An abstract identity map.

Any implementation of this type needs to implement obtain_node!.

TimeDag.obtain_node! — Function

obtain_node!(id_map::IdentityMap, parents::NTuple{N,Node}, op::NodeOp) -> Node

If a node with parents and op doesn't exist inside id_map, create and insert it.

Return either the new or existing node.

TimeDag.global_identity_map — Function

global_identity_map() -> IdentityMap

Get the global IdentityMap instance used in TimeDag.

TimeDag.WeakNode — Type

WeakNode(parents, op)

Represent a node-like object that doesn't hold strong references to its parents.

This exists purely such that hash and == do allow multiple instances of WeakNode to compare equal if they have the same parents and op.

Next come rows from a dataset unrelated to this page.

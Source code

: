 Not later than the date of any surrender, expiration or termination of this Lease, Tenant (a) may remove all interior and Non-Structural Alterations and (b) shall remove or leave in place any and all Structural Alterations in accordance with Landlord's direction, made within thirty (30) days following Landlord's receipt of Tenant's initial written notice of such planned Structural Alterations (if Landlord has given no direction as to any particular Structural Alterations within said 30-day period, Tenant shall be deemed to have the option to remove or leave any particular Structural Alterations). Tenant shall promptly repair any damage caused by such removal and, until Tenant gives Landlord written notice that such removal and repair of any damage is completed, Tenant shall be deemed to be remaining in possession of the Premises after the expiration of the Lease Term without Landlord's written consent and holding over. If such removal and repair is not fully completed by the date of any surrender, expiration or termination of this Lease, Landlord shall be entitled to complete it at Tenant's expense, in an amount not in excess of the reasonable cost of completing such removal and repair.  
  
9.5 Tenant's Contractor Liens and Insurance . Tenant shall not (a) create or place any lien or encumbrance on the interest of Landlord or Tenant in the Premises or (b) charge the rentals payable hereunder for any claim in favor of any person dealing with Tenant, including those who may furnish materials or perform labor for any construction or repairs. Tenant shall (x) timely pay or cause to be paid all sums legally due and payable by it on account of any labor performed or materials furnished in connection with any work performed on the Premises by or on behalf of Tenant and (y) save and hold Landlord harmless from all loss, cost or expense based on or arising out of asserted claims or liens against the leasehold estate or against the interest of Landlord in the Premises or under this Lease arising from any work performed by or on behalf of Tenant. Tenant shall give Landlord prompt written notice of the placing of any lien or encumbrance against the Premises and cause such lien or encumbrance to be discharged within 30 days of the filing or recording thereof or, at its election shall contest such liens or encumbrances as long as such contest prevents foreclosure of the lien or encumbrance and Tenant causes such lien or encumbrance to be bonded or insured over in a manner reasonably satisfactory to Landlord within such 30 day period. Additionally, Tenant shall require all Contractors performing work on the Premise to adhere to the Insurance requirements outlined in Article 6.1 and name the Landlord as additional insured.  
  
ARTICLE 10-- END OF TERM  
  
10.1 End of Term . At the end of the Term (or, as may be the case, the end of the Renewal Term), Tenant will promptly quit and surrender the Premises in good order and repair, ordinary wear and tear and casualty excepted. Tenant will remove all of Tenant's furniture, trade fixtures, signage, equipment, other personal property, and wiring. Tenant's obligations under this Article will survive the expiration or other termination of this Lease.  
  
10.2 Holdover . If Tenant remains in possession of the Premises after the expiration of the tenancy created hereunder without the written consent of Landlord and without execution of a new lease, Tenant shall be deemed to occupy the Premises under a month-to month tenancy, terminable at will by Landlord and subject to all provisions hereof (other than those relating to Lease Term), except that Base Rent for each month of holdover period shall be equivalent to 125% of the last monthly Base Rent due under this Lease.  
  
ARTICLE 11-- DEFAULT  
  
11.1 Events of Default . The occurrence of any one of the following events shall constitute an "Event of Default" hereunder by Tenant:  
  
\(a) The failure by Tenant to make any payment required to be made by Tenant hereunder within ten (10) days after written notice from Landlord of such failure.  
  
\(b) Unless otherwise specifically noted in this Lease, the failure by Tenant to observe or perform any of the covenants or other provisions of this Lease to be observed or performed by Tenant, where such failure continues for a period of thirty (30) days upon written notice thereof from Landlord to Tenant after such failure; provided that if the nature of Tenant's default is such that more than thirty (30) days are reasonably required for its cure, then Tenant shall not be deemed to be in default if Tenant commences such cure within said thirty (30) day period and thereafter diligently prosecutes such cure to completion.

TimeDag.WeakIdentityMap — Type

WeakIdentityMap

Represent a collection of nodes which doesn't hold strong references to any nodes.

This is useful, as it allows the existence of this cache to be somewhat transparent to the user, and they only have to care about holding on to references for nodes that they care about.

This structure contains nodes, but also node weak nodes – these allow us to determine whether we ought to create a given node.

Advanced evaluation

This section goes into more detail about how evaluation works. We explain evaluation state, and discuss how to use the API in a Live system.

Evaluation state

Recall from the discussion in Concepts that we have the concept of Explicit state. For a particular node, this state will be a subtype of TimeDag.NodeEvaluationState. For consistency, all nodes have an evaluation state — for nodes that are fundamentally stateless, we use TimeDag.EMPTY_NODE_STATE.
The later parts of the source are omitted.